A noi, che sentiamo sempre le parole del serpente che ci invita a diffidare di Dio, sembra quasi che Dio si metta in competizione con i nostri cari, che ci chieda di rinunciare a loro per poter accogliere Lui.
Ma l'accento delle parole di Gesù non è sulla rinuncia, ma sulla conquista. Non indicano un punto di partenza, indicano una meta. In pratica Gesù ci dice: "Tu sai quant'è bello amare tuo padre, tua madre, il tuo coniuge, i tuoi figli, quanto ti fa bene e ti rende felice. Ecco, io ti dono qualcosa di più, qualcosa che rende il tuo amore ancora più bello, qualcosa che ti fa stare ancora più bene, che ti rende ancora più felice",
Dio non toglie niente, anzi. Lui aggiunge il suo amore al nostro amore, accoglie il nostro amore per amare ancora di più le persone, il mondo.

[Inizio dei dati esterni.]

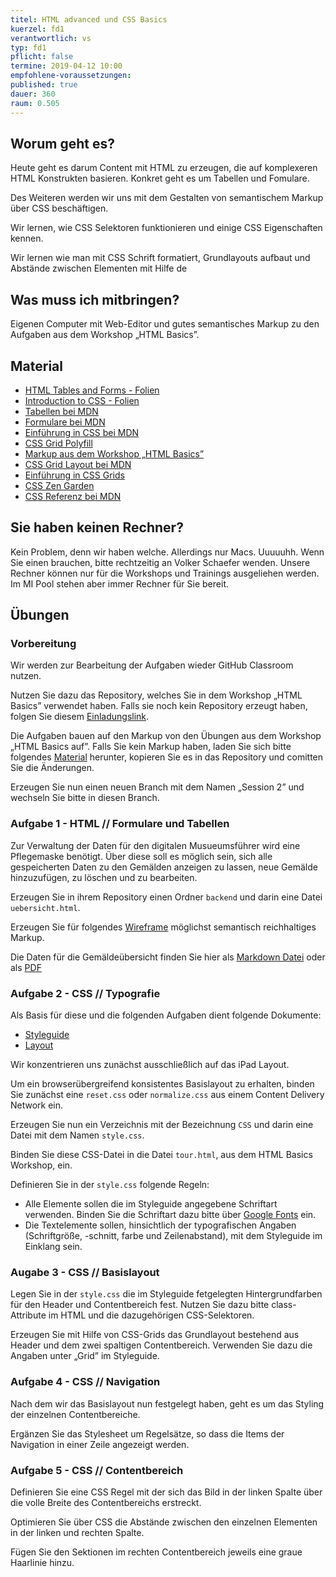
 ```yaml
---
titel: HTML advanced und CSS Basics
kuerzel: fd1
verantwortlich: vs
typ: fd1
pflicht: false
termine: 2019-04-12 10:00
empfohlene-voraussetzungen: 
published: true
dauer: 360
raum: 0.505
---
```


## Worum geht es?
Heute geht es darum Content mit HTML zu erzeugen, die auf komplexeren HTML Konstrukten basieren. Konkret geht es um Tabellen und Fomulare.

Des Weiteren werden wir uns mit dem Gestalten von semantischem Markup über CSS beschäftigen.

Wir lernen, wie CSS Selektoren funktionieren und einige CSS Eigenschaften kennen.

 Wir lernen wie man mit CSS Schrift formatiert, Grundlayouts aufbaut und Abstände zwischen Elementen mit Hilfe de 


## Was muss ich mitbringen?
Eigenen Computer mit Web-Editor und gutes semantisches Markup zu den Aufgaben aus dem Workshop „HTML Basics”.

## Material
- [HTML Tables and Forms - Folien](../../material/frontend-development-1/session-2/slides/Chapter05-HTMLTablesAndForms.pdf)
- [Introduction to CSS - Folien](../../material/frontend-development-1/session-2/slides/Chapter04-IntroductionToCSS.pdf)
- [Tabellen bei MDN](https://developer.mozilla.org/de/docs/Learn/HTML/Tables)
- [Formulare bei MDN](https://developer.mozilla.org/de/docs/Learn/HTML/Forms)
- [Einführung in CSS bei MDN](https://developer.mozilla.org/de/docs/Learn/CSS/Introduction_to_CSS)
- [CSS Grid Polyfill](https://github.com/FremyCompany/css-grid-polyfill/)
- [Markup aus dem Workshop „HTML Basics”]()
- [CSS Grid Layout bei MDN](https://developer.mozilla.org/de/docs/Web/CSS/CSS_Grid_Layout)
- [Einführung in CSS Grids](https://blog.kulturbanause.de/2013/12/css-grid-layout-module/)
- [CSS Zen Garden](http://www.csszengarden.com)
- [CSS Referenz bei MDN](https://developer.mozilla.org/de/docs/Web/CSS/CSS_Referenz)


## Sie haben keinen Rechner?
Kein Problem, denn wir haben welche. Allerdings nur Macs. Uuuuuhh. Wenn Sie einen brauchen, bitte rechtzeitig an Volker Schaefer wenden. Unsere Rechner können nur für die Workshops und Trainings ausgeliehen werden. Im MI Pool stehen aber immer Rechner für Sie bereit.

## Übungen
### Vorbereitung
Wir werden zur Bearbeitung der Aufgaben wieder GitHub Classroom nutzen.

Nutzen Sie dazu das Repository, welches Sie in dem Workshop „HTML Basics” verwendet haben. Falls sie noch kein Repository erzeugt haben, folgen Sie diesem [Einladungslink](https://classroom.github.com/a/Bh-v2UbH).

Die Aufgaben bauen auf den Markup von den Übungen aus dem Workshop „HTML Basics auf”. Falls Sie kein Markup haben, laden Sie sich bitte folgendes [Material]() herunter, kopieren Sie es in das Repository und comitten Sie die Änderungen.

Erzeugen Sie nun einen neuen Branch mit dem Namen „Session 2” und wechseln Sie bitte in diesen Branch.

### Aufgabe 1 - HTML // Formulare und Tabellen
Zur Verwaltung der Daten für den digitalen Musueumsführer wird eine Pflegemaske benötigt. Über diese soll es möglich sein, sich alle gespeicherten Daten zu den Gemälden anzeigen zu lassen, neue Gemälde hinzuzufügen, zu löschen und zu bearbeiten.

Erzeugen Sie in ihrem Repository einen Ordner `backend` und darin eine Datei `uebersicht.html`.

Erzeugen Sie für folgendes [Wireframe](../../material/frontend-development-1/session-2/aufgabe-1/pflegemaske.png) möglichst semantisch reichhaltiges Markup.

Die Daten für die Gemäldeübersicht finden Sie hier als [Markdown Datei](../../material/frontend-development-1/session-2/aufgabe-1/gemaeldedaten.md) oder als [PDF](../../material/frontend-development-1/session-2/aufgabe-1/gemaeldedaten.pdf)

### Aufgabe 2 - CSS // Typografie

Als Basis für diese und die folgenden Aufgaben dient folgende Dokumente:  
* [Styleguide](../../material/frontend-development-1/session-2/aufgabe-2/styleguide.pdf) 
*  [Layout](../../material/frontend-development-1/session-1/aufgabe-1/layout-detailansicht.png)

Wir konzentrieren uns  zunächst ausschließlich auf das iPad Layout.

Um ein browserübergreifend konsistentes Basislayout zu erhalten, binden Sie zunächst eine `reset.css` oder `normalize.css` aus einem  Content Delivery Network ein.

Erzeugen Sie nun ein Verzeichnis mit der Bezeichnung `CSS` und darin eine Datei mit dem Namen `style.css`.

Binden Sie diese CSS-Datei in die Datei `tour.html`,  aus dem HTML Basics Workshop, ein.

Definieren Sie in der `style.css` folgende Regeln:

* Alle Elemente sollen die im Styleguide angegebene Schriftart verwenden. Binden Sie die Schriftart dazu bitte über [Google Fonts](https://fonts.google.com) ein.
* Die Textelemente sollen, hinsichtlich der typografischen Angaben (Schriftgröße, -schnitt, farbe und Zeilenabstand), mit dem Styleguide im Einklang sein.

### Augabe 3 - CSS // Basislayout

Legen Sie in der `style.css` die im Styleguide fetgelegten Hintergrundfarben für den Header und Contentbereich fest. Nutzen Sie dazu bitte class-Attribute im HTML und die dazugehörigen CSS-Selektoren.

Erzeugen Sie mit Hilfe von CSS-Grids das Grundlayout bestehend aus Header und dem zwei spaltigen Contentbereich. Verwenden Sie dazu die Angaben unter „Grid” im Styleguide.

### Aufgabe 4 - CSS // Navigation

Nach dem wir das Basislayout nun festgelegt haben, geht es um das Styling der einzelnen Contentbereiche.

Ergänzen Sie das Stylesheet um Regelsätze, so dass die Items der Navigation in einer Zeile angezeigt werden.

### Aufgabe 5 - CSS // Contentbereich 

Definieren Sie eine CSS Regel mit der sich das Bild in der linken Spalte über die volle Breite des Contentbereichs erstreckt.

Optimieren Sie über CSS die Abstände zwischen den einzelnen Elementen in der linken und rechten Spalte.

Fügen Sie den Sektionen im rechten Contentbereich jeweils eine graue Haarlinie hinzu.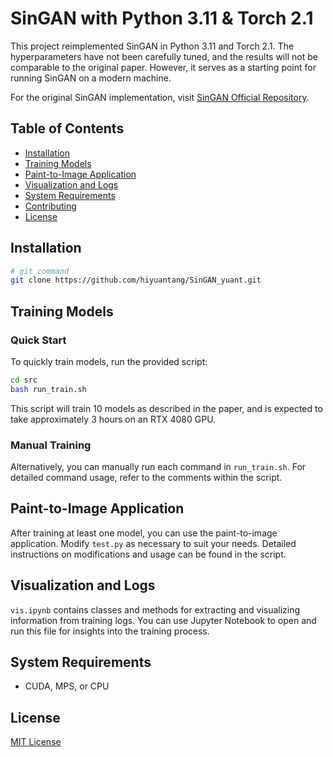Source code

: # SinGAN with Python 3.11 & Torch 2.1

This project reimplemented SinGAN in Python 3.11 and Torch 2.1. The hyperparameters have not been carefully tuned, and the results will not be comparable to the original paper. However, it serves as a starting point for running SinGAN on a modern machine. 

For the original SinGAN implementation, visit [SinGAN Official Repository](https://github.com/tamarott/SinGAN).

## Table of Contents
- [Installation](#installation)
- [Training Models](#training-models)
- [Paint-to-Image Application](#paint-to-image-application)
- [Visualization and Logs](#visualization-and-logs)
- [System Requirements](#system-requirements)
- [Contributing](#contributing)
- [License](#license)

## Installation

```bash
# git command
git clone https://github.com/hiyuantang/SinGAN_yuant.git
```

## Training Models

### Quick Start

To quickly train models, run the provided script:

```bash
cd src
bash run_train.sh
```

This script will train 10 models as described in the paper, and is expected to take approximately 3 hours on an RTX 4080 GPU.

### Manual Training

Alternatively, you can manually run each command in `run_train.sh`. For detailed command usage, refer to the comments within the script.

## Paint-to-Image Application

After training at least one model, you can use the paint-to-image application. Modify `test.py` as necessary to suit your needs. Detailed instructions on modifications and usage can be found in the script.

## Visualization and Logs

`vis.ipynb` contains classes and methods for extracting and visualizing information from training logs. You can use Jupyter Notebook to open and run this file for insights into the training process.

## System Requirements

- CUDA, MPS, or CPU

## License

[MIT License](https://github.com/hiyuantang/SinGAN_yuant/blob/main/LICENSE)
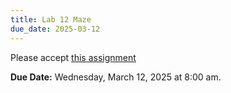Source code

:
```yaml
---
title: Lab 12 Maze
due_date: 2025-03-12
---
```


Please accept [this assignment](https://classroom.github.com/a/rRijDhOt)

**Due Date:** Wednesday, March 12, 2025 at 8:00 am.
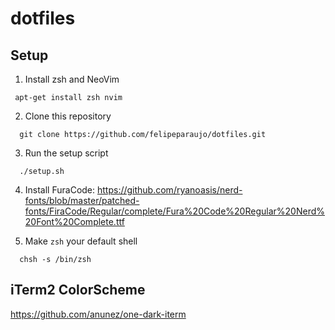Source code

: dotfiles
=========

Setup
-----

  1. Install zsh and NeoVim

  ```
   apt-get install zsh nvim
  ```

  2. Clone this repository

  ```
    git clone https://github.com/felipeparaujo/dotfiles.git
  ```

  3. Run the setup script
  ```
    ./setup.sh
  ```
  4. Install FuraCode: https://github.com/ryanoasis/nerd-fonts/blob/master/patched-fonts/FiraCode/Regular/complete/Fura%20Code%20Regular%20Nerd%20Font%20Complete.ttf


  6. Make `zsh` your default shell

  ```
    chsh -s /bin/zsh
  ```

iTerm2 ColorScheme
---------------------------
  https://github.com/anunez/one-dark-iterm
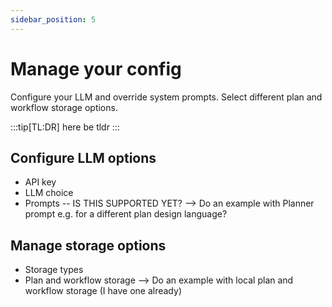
 ```yaml
---
sidebar_position: 5
---
```


# Manage your config
Configure your LLM and override system prompts. Select different plan and workflow storage options.

:::tip[TL:DR]
here be tldr
:::

## Configure LLM options
- API key
- LLM choice
- Prompts -- IS THIS SUPPORTED YET? --> Do an example with Planner prompt e.g. for a different plan design language?

## Manage storage options
- Storage types
- Plan and workflow storage --> Do an example with local plan and workflow storage (I have one already)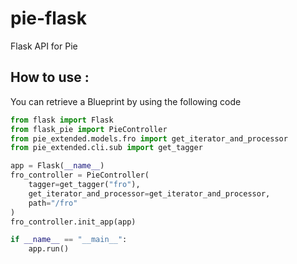 # pie-flask
Flask API for Pie

## How to use :

You can retrieve a Blueprint by using the following code

```python
from flask import Flask
from flask_pie import PieController
from pie_extended.models.fro import get_iterator_and_processor
from pie_extended.cli.sub import get_tagger

app = Flask(__name__)
fro_controller = PieController(
    tagger=get_tagger("fro"),
    get_iterator_and_processor=get_iterator_and_processor,
    path="/fro"
)
fro_controller.init_app(app)

if __name__ == "__main__":
    app.run()
```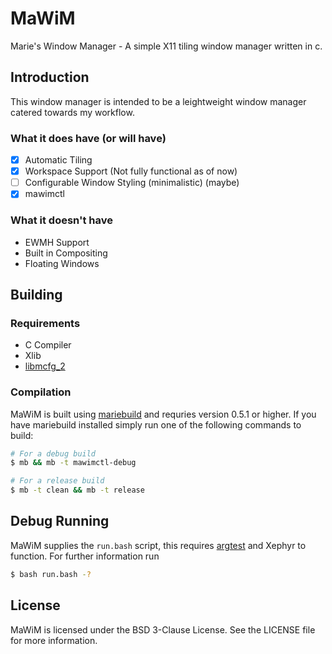 # MaWiM
Marie's Window Manager - A simple X11 tiling window manager written in c.

## Introduction
This window manager is intended to be a leightweight window manager catered towards
my workflow. 

### What it does have (or will have)
* [X] Automatic Tiling
* [X] Workspace Support (Not fully functional as of now)
* [ ] Configurable Window Styling (minimalistic) (maybe)
* [X] mawimctl

### What it doesn't have
* EWMH Support
* Built in Compositing
* Floating Windows

## Building
### Requirements
* C Compiler
* Xlib
* [libmcfg_2](https://github.com/FelixEcker/mcfg_2)

### Compilation
MaWiM is built using [mariebuild](https://github.com/FelixEcker/mariebuild) and
requries version 0.5.1 or higher. If you have mariebuild installed simply run
one of the following commands to build:
```bash
# For a debug build
$ mb && mb -t mawimctl-debug

# For a release build
$ mb -t clean && mb -t release
```

## Debug Running
MaWiM supplies the `run.bash` script, this requires
[argtest](https://github.com/FelixEcker/argtest) and Xephyr to function. For
further information run
```bash
$ bash run.bash -?
```

## License
MaWiM is licensed under the BSD 3-Clause License. See the LICENSE file for more information.
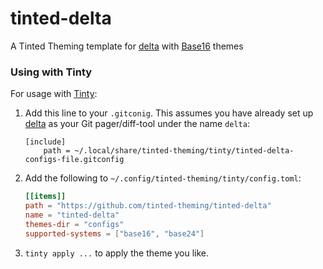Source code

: # tinted-delta

A Tinted Theming template for [delta] with [Base16] themes

### Using with Tinty

For usage with [Tinty]:

1. Add this line to your `.gitconig`. This assumes you have already set up [delta] as your Git pager/diff-tool under the
   name `delta`:

   ```gitconfig
   [include]
       path = ~/.local/share/tinted-theming/tinty/tinted-delta-configs-file.gitconfig
   ```

2. Add the following to `~/.config/tinted-theming/tinty/config.toml`:
    ```toml
    [[items]]
    path = "https://github.com/tinted-theming/tinted-delta"
    name = "tinted-delta"
    themes-dir = "configs"
    supported-systems = ["base16", "base24"]
    ```

3. `tinty apply ...` to apply the theme you like.

[delta]: https://github.com/dandavidson/delta
[Base16]: https://github.com/tinted-theming/home/blob/main/styling.md
[Tinty]: https://github.com/tinted-theming/tinty

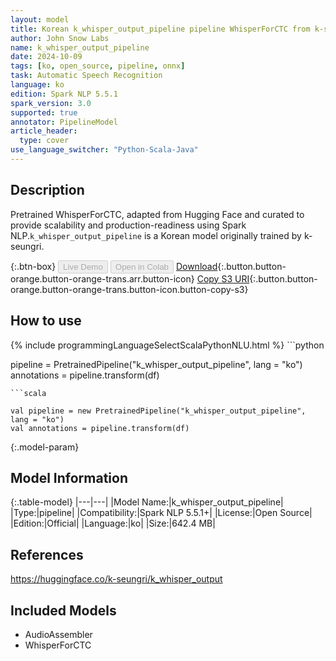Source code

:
 ```yaml
---
layout: model
title: Korean k_whisper_output_pipeline pipeline WhisperForCTC from k-seungri
author: John Snow Labs
name: k_whisper_output_pipeline
date: 2024-10-09
tags: [ko, open_source, pipeline, onnx]
task: Automatic Speech Recognition
language: ko
edition: Spark NLP 5.5.1
spark_version: 3.0
supported: true
annotator: PipelineModel
article_header:
  type: cover
use_language_switcher: "Python-Scala-Java"
---
```


## Description

Pretrained WhisperForCTC, adapted from Hugging Face and curated to provide scalability and production-readiness using Spark NLP.`k_whisper_output_pipeline` is a Korean model originally trained by k-seungri.

{:.btn-box}
<button class="button button-orange" disabled>Live Demo</button>
<button class="button button-orange" disabled>Open in Colab</button>
[Download](https://s3.amazonaws.com/auxdata.johnsnowlabs.com/public/models/k_whisper_output_pipeline_ko_5.5.1_3.0_1728436323340.zip){:.button.button-orange.button-orange-trans.arr.button-icon}
[Copy S3 URI](s3://auxdata.johnsnowlabs.com/public/models/k_whisper_output_pipeline_ko_5.5.1_3.0_1728436323340.zip){:.button.button-orange.button-orange-trans.button-icon.button-copy-s3}

## How to use



<div class="tabs-box" markdown="1">
{% include programmingLanguageSelectScalaPythonNLU.html %}
```python

pipeline = PretrainedPipeline("k_whisper_output_pipeline", lang = "ko")
annotations =  pipeline.transform(df)   

```
```scala

val pipeline = new PretrainedPipeline("k_whisper_output_pipeline", lang = "ko")
val annotations = pipeline.transform(df)

```
</div>

{:.model-param}
## Model Information

{:.table-model}
|---|---|
|Model Name:|k_whisper_output_pipeline|
|Type:|pipeline|
|Compatibility:|Spark NLP 5.5.1+|
|License:|Open Source|
|Edition:|Official|
|Language:|ko|
|Size:|642.4 MB|

## References

https://huggingface.co/k-seungri/k_whisper_output

## Included Models

- AudioAssembler
- WhisperForCTC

«Colui che non porta la propria croce e non viene dietro a me, non può essere mio discepolo». Attenzione: 'portare la croce' non significa 'sopportare' le sofferenze e le difficoltà della vita. Non è un sopportare passivo, ma un 'prendere' attivo.
Perché la croce è il riassunto della vita di Gesù, quindi 'portare' la croce significa vivere una vita che assomigli a quella di Gesù, fare le sue scelte, preferire chi lui preferiva. Cioè vivere una vita come la sua, che sapeva amare come nessun altro.
Prendere la croce vuol dire prendere l'amore, perché se no non vivi, e prendere anche la parte di dolore che ogni amore porta con sé, perché se no non ami.
Perché Dio non ci salva dalla croce, ma nella croce, non protegge dal dolore ma nel dolore, non dalla tempesta ma nelle tempeste della vita.

Essere figli di Dio non vuol dire essere figli di una sottrazione, ma di un'addizione, di un qualcosa di molto di più. I credenti non sono uomini e donne diminuiti, ma sono uomini e donne che hanno più amore, più libertà, più consapevolezza. "Il cristiano è un essere umano finalmente promosso a uomo" diceva don Primo Mazzolari.
Il cristiano non è uno che crede di amare il cielo perché non ama nessuno sulla terra. È invece uno che ha scoperto che il vivere il Vangelo rende più belle le esperienze belle che facciamo sulla terra.